== What is required ==
Scan the records and identify every line in which the string "several" occurs, then return those lines.

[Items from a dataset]
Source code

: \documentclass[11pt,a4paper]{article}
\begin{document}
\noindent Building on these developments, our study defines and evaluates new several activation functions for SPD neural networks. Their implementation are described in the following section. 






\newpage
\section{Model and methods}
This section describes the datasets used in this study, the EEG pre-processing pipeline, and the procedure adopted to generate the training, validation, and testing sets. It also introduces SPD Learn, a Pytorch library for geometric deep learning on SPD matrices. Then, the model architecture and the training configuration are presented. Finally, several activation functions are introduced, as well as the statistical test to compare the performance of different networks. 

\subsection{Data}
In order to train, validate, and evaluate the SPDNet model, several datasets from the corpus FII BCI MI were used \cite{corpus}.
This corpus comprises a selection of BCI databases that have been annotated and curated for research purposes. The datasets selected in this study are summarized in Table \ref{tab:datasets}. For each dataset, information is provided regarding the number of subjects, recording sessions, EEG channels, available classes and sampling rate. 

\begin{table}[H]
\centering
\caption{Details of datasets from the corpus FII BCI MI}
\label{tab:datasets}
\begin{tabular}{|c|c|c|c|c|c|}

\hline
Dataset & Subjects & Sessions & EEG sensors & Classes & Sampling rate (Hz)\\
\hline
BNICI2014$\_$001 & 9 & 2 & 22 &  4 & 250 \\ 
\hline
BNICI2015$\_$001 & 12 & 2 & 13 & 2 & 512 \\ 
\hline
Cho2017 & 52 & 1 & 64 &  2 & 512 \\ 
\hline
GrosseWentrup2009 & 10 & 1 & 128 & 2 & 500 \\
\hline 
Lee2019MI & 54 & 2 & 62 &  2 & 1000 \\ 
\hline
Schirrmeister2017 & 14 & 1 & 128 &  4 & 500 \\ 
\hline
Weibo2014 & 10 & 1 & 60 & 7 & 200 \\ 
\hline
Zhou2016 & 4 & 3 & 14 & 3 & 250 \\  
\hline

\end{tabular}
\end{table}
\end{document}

== Written reply ==
\noindent Building on these developments, our study defines and evaluates new several activation functions for SPD neural networks. Their implementation are described in the following section. 
This section describes the datasets used in this study, the EEG pre-processing pipeline, and the procedure adopted to generate the training, validation, and testing sets. It also introduces SPD Learn, a Pytorch library for geometric deep learning on SPD matrices. Then, the model architecture and the training configuration are presented. Finally, several activation functions are introduced, as well as the statistical test to compare the performance of different networks. 
In order to train, validate, and evaluate the SPDNet model, several datasets from the corpus FII BCI MI were used \cite{corpus}.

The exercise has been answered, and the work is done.